20 de diciembre de 2010

"Los infinitos" de John Banville













Entre las cosas que creamos para que sirvieran de consuelo, el amanecer da buen resultado. Cuando la oscuridad se desmenuza en el aire como terso y blando hollín y la luz se extiende despacio por el Este todo el género humano, menos sus miembros más desdichados, vuelve a vivir. Los inmortales solemos disfrutar del espectáculo, esa diaria resurrección menor, reunidos en los parapetos de las nubes con la mirada puesta en ellos, nuestras queridas criaturas, mientras se remueven para recibir al nuevo día. Qué mutismo cae entonces sobre nosotros, el triste silencio de nuestra envidia.

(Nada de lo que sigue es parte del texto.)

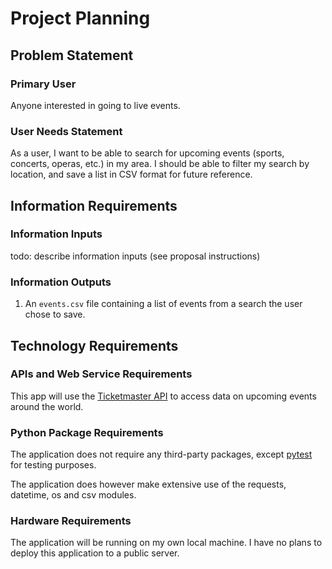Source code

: # Project Planning

## Problem Statement

### Primary User

Anyone interested in going to live events.

### User Needs Statement

As a user, I want to be able to search for upcoming events (sports, concerts, operas, etc.) in my area. I should be able to filter my search by location, and save a list in CSV format for future reference.

## Information Requirements

### Information Inputs

todo: describe information inputs (see proposal instructions)

### Information Outputs

  1. An `events.csv` file containing a list of events from a search the user chose to save.

## Technology Requirements

### APIs and Web Service Requirements

This app will use the [Ticketmaster API](https://developer.ticketmaster.com/) to access data on upcoming events around the world.

### Python Package Requirements

The application does not require any third-party packages, except [pytest](https://docs.pytest.org/en/latest/) for testing purposes.

The application does however make extensive use of the requests, datetime, os and csv modules.

### Hardware Requirements

The application will be running on my own local machine. I have no plans to deploy this application to a public server.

Muchos siguen durmiendo, desde luego, indiferentes al encantador artificio matutino de nuestra prima Aurora, pero siempre están los insomnes, los inquietos enfermos, los perdidamente enamorados dando vueltas en su cama solitaria, o simplemente los madrugadores, los ajetreados, con sus flexiones de piernas y sus duchas frías y sus maniáticas tacitas de negra ambrosía. Sí, todos los que presencian el alba la saludan con alegría, más o menos, salvo los condenados, por supuesto, para quienes la primera luz será la última sobre la tierra.